The Koniambo mine is a large mine in the north of New Caledonia in the North Province. It is closest to the small town of Voh, on the west coast of the island. Nickel is found on the Koniambo Massif, and taken by conveyor to a new smelter on the coast. Koniambo has one of the largest nickel reserves in New Caledonia, with around 151 million tonnes of ore grading at 2.58% nickel. Each 62.5 million tonnes of ore contains 4 million tonnes of nickel metal.
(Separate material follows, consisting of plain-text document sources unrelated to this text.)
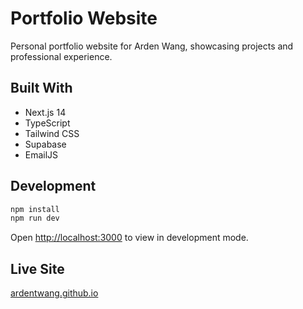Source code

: # Portfolio Website

Personal portfolio website for Arden Wang, showcasing projects and professional experience.

## Built With

- Next.js 14
- TypeScript
- Tailwind CSS
- Supabase
- EmailJS

## Development

```bash
npm install
npm run dev
```

Open [http://localhost:3000](http://localhost:3000) to view in development mode.

## Live Site

[ardentwang.github.io](https://ardentwang.github.io)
Koniambo has been exploited prior to the Second World War by SLN, the French-owned company that controlled 90% of nickel production on the islands at that time, but had since ceased. Following practices of the time, indentured labour was used, working in harsh conditions, brought in  from Vietnam and other countries.

Discussions begun to extend mining on the massif in the 1990s after deals had been struck to give some political independence to the new northern Province, dominated by the Kanak, after violent clashes between French loyalists and independence supporters in the 1980s. Northern Kanak interests sought an industrial project that could give them a measure of economic independence from France. The signing of the ‘Bercy Agreements’ in 1998 permitted development to proceed, but required a new port, power station to fuel the country's second nickel smelter, and an 11 km long conveyor from the massif to the smelter. The brokering of this deal by André Dang Van Nha, an important industrialist sympathetic to Kanak interests, and other key individuals involved a swap of mining titles with other SLN nickel mines, political interventions, and clever bargaining to provide financing and a supply of nickel to the smelter development. The US$5.3 billion plant at Vavouto is now operated by Koniambo Nickel SAS (KNS), a joint venture between the Northern Province’s SMSP and the transnational conglomerate Glencore-Xstrata. The Northern Province has a 51% share, making this one of the largest mines in the world with majority Indigenous ownership and control.

The mine and smelter started production in 2014, unfortunately at a time when nickel prices were low, and production targets have not yet been met due to series of problems with the smelter.  André Dang, now in his 70s, is still President and CEO of SMSP, and strongly protective of New Caledonian ownership in its mining interests. By a quirk of fate, he was born at Koniambo to an indentured Vietnamese labourer in 1936, and his father, who died in 1937 in a mining accident, is buried at Voh.